The Ghost of Christmas Present

I sit down quietly on the couch, wondering what the hell is going on. I feel chilled and grab the well-loved throw off the back of the couch, wrapping it around myself. From under the couch comes a bump and a jolt as one of the cats decides the coast may be clear.

A fluttering of dust puffs out of the fireplace. I look wonderingly at it, wondering if yes, Virginia, there is a Santa Claus and he is coming out of my fireplace. There is a rustling sound which sends the cats back under the couch, and a splatting sound that is followed by a string of swear words so ripe it even makes me blush. I stand up, leaving the blanket on the couch, and as I peer under the brick edge of the chimney a sudden shower of black coal dust coats the room. I see something dark moving...moving...and BAM! I am hit by something solidly the size of a football, and moving at about that speed. I trip over the open box of Christmas cards I left on the floor and look up in time to see the football slam into the wall, leaving an enormous black puffball of coal dust.

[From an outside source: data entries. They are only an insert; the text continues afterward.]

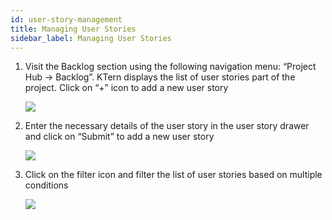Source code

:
 ```yaml
---
id: user-story-management
title: Managing User Stories
sidebar_label: Managing User Stories
---
```


1. Visit the Backlog section using the following navigation menu: “Project Hub -> Backlog”. KTern
   displays the list of user stories part of the project. Click on “+” icon to add a new user story

   ![](https://storage.googleapis.com/ktern-public-files/product-documentation/user-story-1.png)

2. Enter the necessary details of the user story in the user story drawer and click on “Submit” to add a
   new user story

   ![](https://storage.googleapis.com/ktern-public-files/product-documentation/user-story-2.png)

3. Click on the filter icon and filter the list of user stories based on multiple conditions

   ![](https://storage.googleapis.com/ktern-public-files/product-documentation/user-story-3.png)
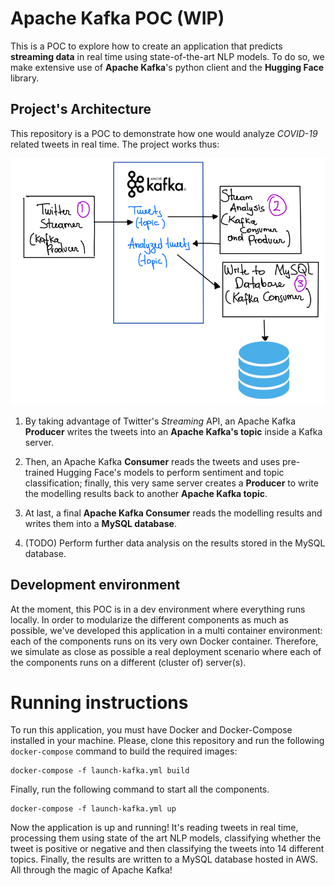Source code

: # Apache Kafka POC (WIP)

This is a POC to explore how to create an application that predicts **streaming data** in real time using state-of-the-art 
NLP models. To do so, we make extensive use of **Apache Kafka**'s python client and the **Hugging Face** library.

## Project's Architecture

This repository is a POC to demonstrate how one would 
analyze *COVID-19* related tweets in real time. The project works thus:

![img.png](img.png)

1. By taking advantage of Twitter's *Streaming* API, an Apache Kafka **Producer** writes the tweets into an **Apache Kafka's topic** inside a Kafka server.
   
1. Then, an Apache Kafka **Consumer** reads the tweets and uses pre-trained Hugging Face's 
models to perform sentiment and topic classification; finally, this very same server creates a **Producer** to write the 
modelling results back to another **Apache Kafka topic**.

1. At last, a final **Apache Kafka Consumer** reads the modelling results
and writes them into a **MySQL database**. 
   
1. (TODO) Perform further data analysis on the results stored in the MySQL database. 


## Development environment

At the moment, this POC is in a dev environment where everything runs locally. In order to modularize the different 
components as much as possible, we've developed this application in a multi container environment: each of the components
runs on its very own Docker container. Therefore, we simulate as close as possible a real deployment scenario where each of the
components runs on a different (cluster of) server(s). 

# Running instructions

To run this application, you must have Docker and Docker-Compose installed in your machine. Please, clone this repository and run the following 
`docker-compose` command to build the required images:

```
docker-compose -f launch-kafka.yml build
```

Finally, run the following command to start all the components. 

```
docker-compose -f launch-kafka.yml up
```

Now the application is up and running! It's reading tweets in real time, processing them using state of the art NLP models,
classifying whether the tweet is positive or negative and then classifying the tweets into 14 different topics. Finally, the results
are written to a MySQL database hosted in AWS. All through the magic of Apache Kafka!



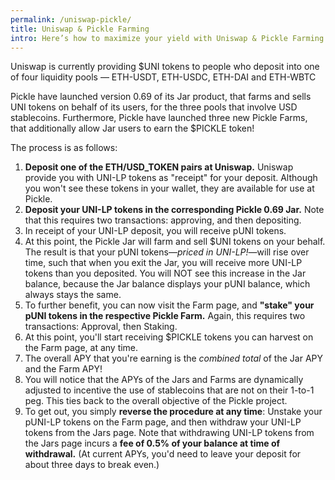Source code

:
```yaml
---
permalink: /uniswap-pickle/
title: Uniswap & Pickle Farming
intro: Here’s how to maximize your yield with Uniswap & Pickle Farming!
---
```


Uniswap is currently providing $UNI tokens to people who deposit into one of four liquidity pools — ETH-USDT, ETH-USDC, ETH-DAI and ETH-WBTC

Pickle have launched version 0.69 of its Jar product, that farms and sells UNI tokens on behalf of its users, for the three pools that involve USD stablecoins. Furthermore, Pickle have launched three new Pickle Farms, that additionally allow Jar users to earn the $PICKLE token!

The process is as follows:

1. **Deposit one of the ETH/USD_TOKEN pairs at Uniswap.** Uniswap provide you with UNI-LP tokens as "receipt" for your deposit. Although you won't see these tokens in your wallet, they are available for use at Pickle.
2. **Deposit your UNI-LP tokens in the corresponding Pickle 0.69 Jar.** Note that this requires two transactions: approving, and then depositing.
3. In receipt of your UNI-LP deposit, you will receive pUNI tokens.
4. At this point, the Pickle Jar will farm and sell $UNI tokens on your behalf. The result is that your pUNI tokens—*priced in UNI-LP!*—will rise over time, such that when you exit the Jar, you will receive more UNI-LP tokens than you deposited. You will NOT see this increase in the Jar balance, because the Jar balance displays your pUNI balance, which always stays the same.
5. To further benefit, you can now visit the Farm page, and **"stake" your pUNI tokens in the respective Pickle Farm.** Again, this requires two transactions: Approval, then Staking.
7. At this point, you'll start receiving $PICKLE tokens you can harvest on the Farm page, at any time.
8. The overall APY that you're earning is the *combined total* of the Jar APY and the Farm APY! 
9. You will notice that the APYs of the Jars and Farms are dynamically adjusted to incentive the use of stablecoins that are not on their 1-to-1 peg. This ties back to the overall objective of the Pickle project.
10. To get out, you simply **reverse the procedure at any time**: Unstake your pUNI-LP tokens on the Farm page, and then withdraw your UNI-LP tokens from the Jars page. Note that withdrawing UNI-LP tokens from the Jars page incurs a **fee of 0.5% of your balance at time of withdrawal.** (At current APYs, you'd need to leave your deposit for about three days to break even.)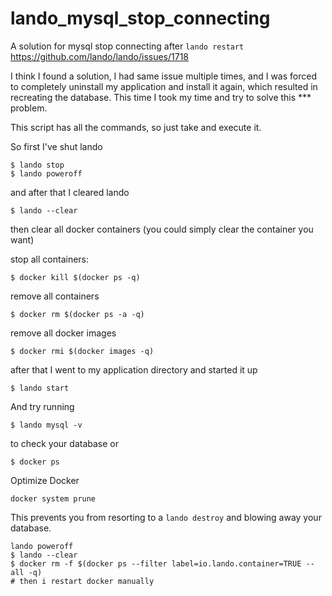 # lando_mysql_stop_connecting
A solution for mysql stop connecting after `lando restart` https://github.com/lando/lando/issues/1718

I think I found a solution, 
I had same issue multiple times, and I was forced to completely uninstall my application and  install it again, which resulted in recreating the database. This time I took my time and try to solve this *** problem.

This script has all the commands, so just take and execute it.

So first I've shut lando

```shell
$ lando stop
$ lando poweroff
```

and after that I cleared lando

```shell
$ lando --clear
```
then clear all docker containers (you could simply clear the container you want)

stop all containers:

```shell
$ docker kill $(docker ps -q)
```

remove all containers
```shell
$ docker rm $(docker ps -a -q)
```

remove all docker images

```shell
$ docker rmi $(docker images -q)
```

after that I went to my application directory and started it up

```shell
$ lando start
```

And try running 

```shell
$ lando mysql -v
```

to check your database or 

```shell
$ docker ps
```

Optimize Docker

```
docker system prune
```

This prevents you from resorting to a `lando destroy` and blowing away your database.

```
lando poweroff
$ lando --clear
$ docker rm -f $(docker ps --filter label=io.lando.container=TRUE --all -q)
# then i restart docker manually
```



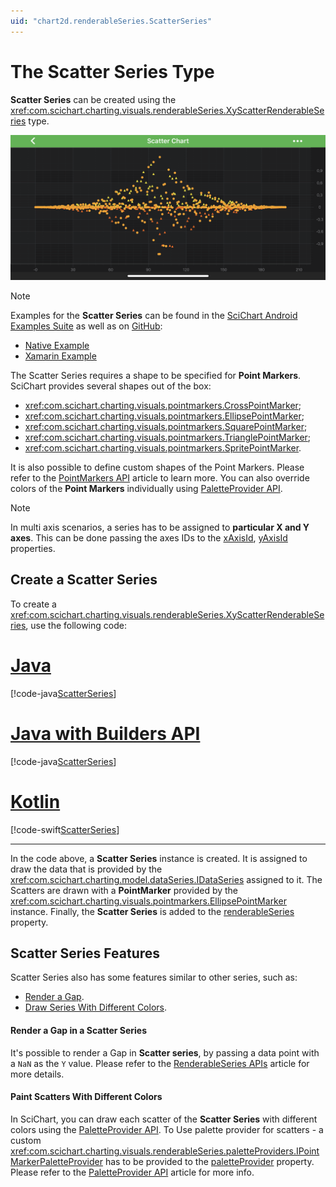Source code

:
 ```yaml
---
uid: "chart2d.renderableSeries.ScatterSeries"
---
```


# The Scatter Series Type
**Scatter Series** can be created using the <xref:com.scichart.charting.visuals.renderableSeries.XyScatterRenderableSeries> type.

![Scatter Series Type](images/scatter-chart-example.png)

> [!NOTE] 
> Examples for the **Scatter Series** can be found in the [SciChart Android Examples Suite](https://www.scichart.com/examples/android-chart/) as well as on [GitHub](https://github.com/ABTSoftware/SciChart.Android.Examples):
> - [Native Example](https://www.scichart.com/example/android-scatter-chart-example/)
> - [Xamarin Example](https://www.scichart.com/example/xamarin-chart-scatter-chart-example/)

The Scatter Series requires a shape to be specified for **Point Markers**. SciChart provides several shapes out of the box:
- <xref:com.scichart.charting.visuals.pointmarkers.CrossPointMarker>; 
- <xref:com.scichart.charting.visuals.pointmarkers.EllipsePointMarker>; 
- <xref:com.scichart.charting.visuals.pointmarkers.SquarePointMarker>;
- <xref:com.scichart.charting.visuals.pointmarkers.TrianglePointMarker>;
- <xref:com.scichart.charting.visuals.pointmarkers.SpritePointMarker>.

It is also possible to define custom shapes of the Point Markers. Please refer to the [PointMarkers API](xref:chart2d.PointMarkerAPI) article to learn more. You can also override colors of the **Point Markers** individually using [PaletteProvider API](xref:chart2d.PaletteProviderAPI).

> [!NOTE] 
> In multi axis scenarios, a series has to be assigned to **particular X and Y axes**. This can be done passing the axes IDs to the [xAxisId](xref:com.scichart.charting.visuals.renderableSeries.IRenderableSeries.setXAxisId(java.lang.String)), [yAxisId](xref:com.scichart.charting.visuals.renderableSeries.IRenderableSeries.setYAxisId(java.lang.String)) properties.

## Create a Scatter Series
To create a <xref:com.scichart.charting.visuals.renderableSeries.XyScatterRenderableSeries>, use the following code:

# [Java](#tab/java)
[!code-java[ScatterSeries](../../../samples/sandbox/app/src/main/java/com/scichart/docsandbox/examples/java/series2d/ScatterSeries2D.java#Example)]
# [Java with Builders API](#tab/javaBuilder)
[!code-java[ScatterSeries](../../../samples/sandbox/app/src/main/java/com/scichart/docsandbox/examples/javaBuilder/series2d/ScatterSeries2D.java#Example)]
# [Kotlin](#tab/kotlin)
[!code-swift[ScatterSeries](../../../samples/sandbox/app/src/main/java/com/scichart/docsandbox/examples/kotlin/series2d/ScatterSeries2D.kt#Example)]
***

In the code above, a **Scatter Series** instance is created. It is assigned to draw the data that is provided by the <xref:com.scichart.charting.model.dataSeries.IDataSeries> assigned to it. The Scatters are drawn with a **PointMarker** provided by the <xref:com.scichart.charting.visuals.pointmarkers.EllipsePointMarker> instance. Finally, the **Scatter Series** is added to the [renderableSeries](xref:com.scichart.charting.visuals.ISciChartSurface.getRenderableSeries()) property.

## Scatter Series Features
Scatter Series also has some features similar to other series, such as:
- [Render a Gap](#render-a-gap-in-a-scatter-series).
- [Draw Series With Different Colors](#paint-scatters-with-different-colors).

#### Render a Gap in a Scatter Series
It's possible to render a Gap in **Scatter series**, by passing a data point with a `NaN` as the `Y` value. Please refer to the [RenderableSeries APIs](xref:chart2d.2DChartTypes#adding-a-gap-onto-a-renderableseries) article for more details.

#### Paint Scatters With Different Colors
In SciChart, you can draw each scatter of the **Scatter Series** with different colors using the [PaletteProvider API](xref:chart2d.PaletteProviderAPI). 
To Use palette provider for scatters - a custom <xref:com.scichart.charting.visuals.renderableSeries.paletteProviders.IPointMarkerPaletteProvider> has to be provided to the [paletteProvider](xref:com.scichart.charting.visuals.renderableSeries.IRenderableSeries.setPaletteProvider(com.scichart.charting.visuals.renderableSeries.paletteProviders.IPaletteProvider)) property. Please refer to the [PaletteProvider API](xref:chart2d.PaletteProviderAPI) article for more info.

"Jesus Christ!" shrieks the football. It slides gracefully down the wall before moving and, in one movement, shakes itself off and frees itself of coal. I see the football isn't actually a football, it's a small barn owl.

"What the hell? Is my house suddenly Mutual of Fucking Omaha? Is Marlin Perkins coming in, too?" I say in wonder, looking at the owl shaking its leg off.

"What are you talking about?" asks the barn owl in a gruff voice.

"You're an owl. An owl! What, they're so desperate for help they hire wildlife now?" I ask. "I suppose you're the Ghost of Christmas Present, or are you just here to tell me how many licks it takes to get to the center of a Tootsie Pop?"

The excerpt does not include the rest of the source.